A GOOD FIRST STEP
As many of you have undoubtedly heard, District Court Judge Anna Diggs Taylor ruled against the NSA in a warrantless wiretapping case in Michigan, opining that the program violated the Constitution. Admittedly, I haven't read the opinion yet, so I'm not gonna pipe in about what I think of her reasoning, her specific holding, whatever.
Additionally, the NSA will certainly appeal to the 6th Circuit, a fairly conservative appeals court. I fear a reversal. And at that point, who even know if the Supreme Court'll take the case. This is precisely the kind of controversy they've shied away from in recent years.

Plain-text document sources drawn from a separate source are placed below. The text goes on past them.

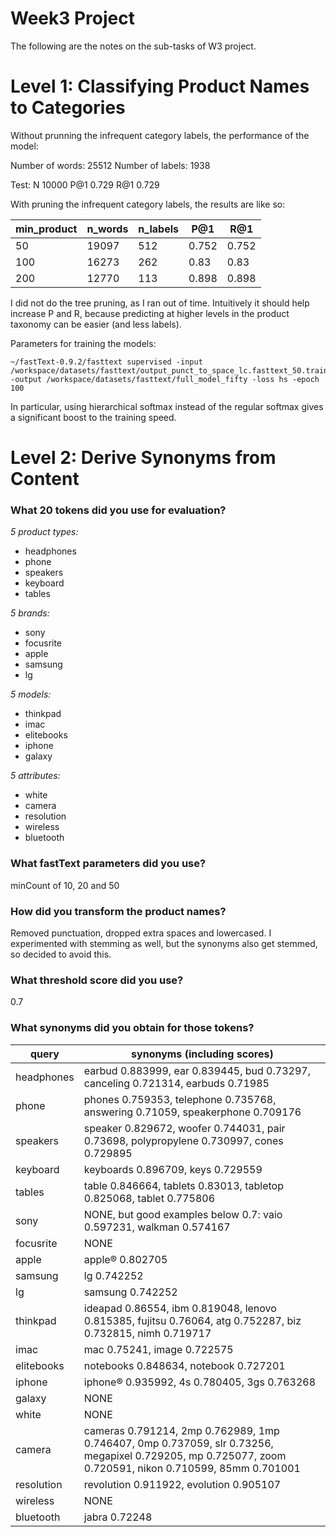 Week3 Project
===
The following are the notes on the sub-tasks of W3 project.

Level 1: Classifying Product Names to Categories
===

Without prunning the infrequent category labels, the performance of the model:

Number of words:  25512
Number of labels: 1938

Test:
N       10000
P@1     0.729
R@1     0.729

With pruning the infrequent category labels, the results are like so:

| min_product | n_words | n_labels | P@1   | R@1   |
|-------------|---------|----------|-------|-------|
| 50          | 19097   | 512      | 0.752 | 0.752 |
| 100         | 16273   | 262      | 0.83  | 0.83  |
| 200         | 12770   | 113      | 0.898 | 0.898 |

I did not do the tree pruning, as I ran out of time. Intuitively it should help increase P and R, because predicting at higher levels in the product taxonomy can be easier (and less labels).

Parameters for training the models:

    ~/fastText-0.9.2/fasttext supervised -input /workspace/datasets/fasttext/output_punct_to_space_lc.fasttext_50.train -output /workspace/datasets/fasttext/full_model_fifty -loss hs -epoch 100

In particular, using hierarchical softmax instead of the regular softmax gives a significant boost to the training speed.


Level 2: Derive Synonyms from Content
===

### What 20 tokens did you use for evaluation?

*5 product types:*
- headphones
- phone
- speakers
- keyboard
- tables

*5 brands:*
- sony
- focusrite
- apple
- samsung
- lg

*5 models:*
- thinkpad
- imac
- elitebooks
- iphone
- galaxy

*5 attributes:*
- white
- camera
- resolution
- wireless
- bluetooth

### What fastText parameters did you use?
minCount of 10, 20 and 50

### How did you transform the product names?
Removed punctuation, dropped extra spaces and lowercased.
I experimented with stemming as well, but the synonyms also get stemmed, so decided to avoid this.

### What threshold score did you use? 
0.7

### What synonyms did you obtain for those tokens?
| query       | synonyms (including scores)                               |
|-----------------|----------------------------------------------------------------------------------------------------------------------------------------------------------------------------------|
| headphones      | earbud 0.883999, ear 0.839445, bud 0.73297, canceling 0.721314, earbuds 0.71985 |
| phone      | phones 0.759353, telephone 0.735768, answering 0.71059, speakerphone 0.709176 |
| speakers      | speaker 0.829672, woofer 0.744031, pair 0.73698, polypropylene 0.730997, cones 0.729895 |
| keyboard      | keyboards 0.896709, keys 0.729559 |
| tables      | table 0.846664, tablets 0.83013, tabletop 0.825068, tablet 0.775806 |
| sony      | NONE, but good examples below 0.7: vaio 0.597231, walkman 0.574167 |
| focusrite      | NONE |
| apple      | apple® 0.802705 |
| samsung      | lg 0.742252 |
| lg      | samsung 0.742252 |
| thinkpad      | ideapad 0.86554, ibm 0.819048, lenovo 0.815385, fujitsu 0.76064, atg 0.752287, biz 0.732815, nimh 0.719717 |
| imac      | mac 0.75241, image 0.722575 |
| elitebooks      | notebooks 0.848634, notebook 0.727201|
| iphone | iphone® 0.935992, 4s 0.780405, 3gs 0.763268 |
| galaxy | NONE |
| white | NONE |
| camera | cameras 0.791214, 2mp 0.762989, 1mp 0.746407, 0mp 0.737059, slr 0.73256, megapixel 0.729205, mp 0.725077, zoom 0.720591, nikon 0.710599, 85mm 0.701001 |
| resolution | revolution 0.911922, evolution 0.905107 |
| wireless | NONE |
| bluetooth | jabra 0.72248 | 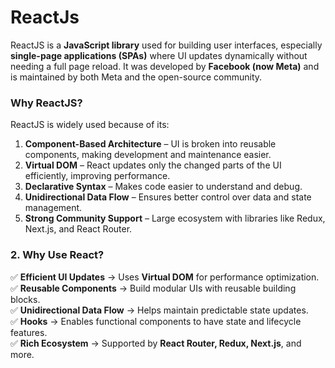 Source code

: # **ReactJs**


ReactJS is a **JavaScript library** used for building user interfaces, especially **single-page applications (SPAs)** where UI updates dynamically without needing a full page reload. It was developed by **Facebook (now Meta)** and is maintained by both Meta and the open-source community.

### **Why ReactJS?**
ReactJS is widely used because of its:
1. **Component-Based Architecture** – UI is broken into reusable components, making development and maintenance easier.
2. **Virtual DOM** – React updates only the changed parts of the UI efficiently, improving performance.
3. **Declarative Syntax** – Makes code easier to understand and debug.
4. **Unidirectional Data Flow** – Ensures better control over data and state management.
5. **Strong Community Support** – Large ecosystem with libraries like Redux, Next.js, and React Router.

### **2. Why Use React?**
✅ **Efficient UI Updates** → Uses **Virtual DOM** for performance optimization.  
✅ **Reusable Components** → Build modular UIs with reusable building blocks.  
✅ **Unidirectional Data Flow** → Helps maintain predictable state updates.  
✅ **Hooks** → Enables functional components to have state and lifecycle features.  
✅ **Rich Ecosystem** → Supported by **React Router, Redux, Next.js**, and more.  

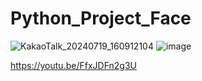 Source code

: # Python_Project_Face

![KakaoTalk_20240719_160912104](https://github.com/user-attachments/assets/2b11ce86-51a3-404f-826e-fe1893f0424e)
![image](https://github.com/user-attachments/assets/4ef207a3-b0d7-4337-aed9-4a83fbac14b3)

https://youtu.be/FfxJDFn2g3U
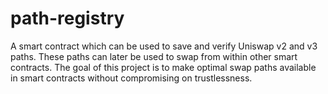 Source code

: # path-registry
A smart contract which can be used to save and verify Uniswap v2 and v3 paths.
These paths can later be used to swap from within other smart contracts.
The goal of this project is to make optimal swap paths available in smart contracts without compromising on trustlessness.
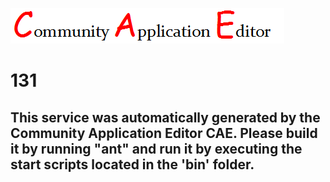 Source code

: ![CAE](https://github.com/PhilCAEOrg/microservice-131/blob/master/img/logo.png)  

131
===================


This service was automatically generated by the Community Application Editor CAE. Please build it by running "ant" and run it by executing the start scripts located in the 'bin' folder.
---------------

Nonetheless, what I find interesting & important from the brief summaries I've read, is that in addition to predictable (and questionable, from the standpoint of possible reversal) rulings on "privacy" and "free speech" grounds, Judge Taylor seems also to have held that the wiretapping program violates Separation of Powers doctrines, as addressed in the text of the first three articles of the Constitution.
Basically, what I'm saying is this: I'm not a huge fan of the Judicial branch as an extension of legislative duties, any more than I like the Executive branch doing so. But if the Executive branch is going to grab for unenumerated powers, and the legislative branch is going to neglect its Constitutional role in checking such actions, then I'm more than glad to see a brave judge (or more than one) step into the breach, as it were, and call bullshit.
To be continued (in the "I'm gonna read the opinion" sense, as well as the "let's see how the appeals & stays play out").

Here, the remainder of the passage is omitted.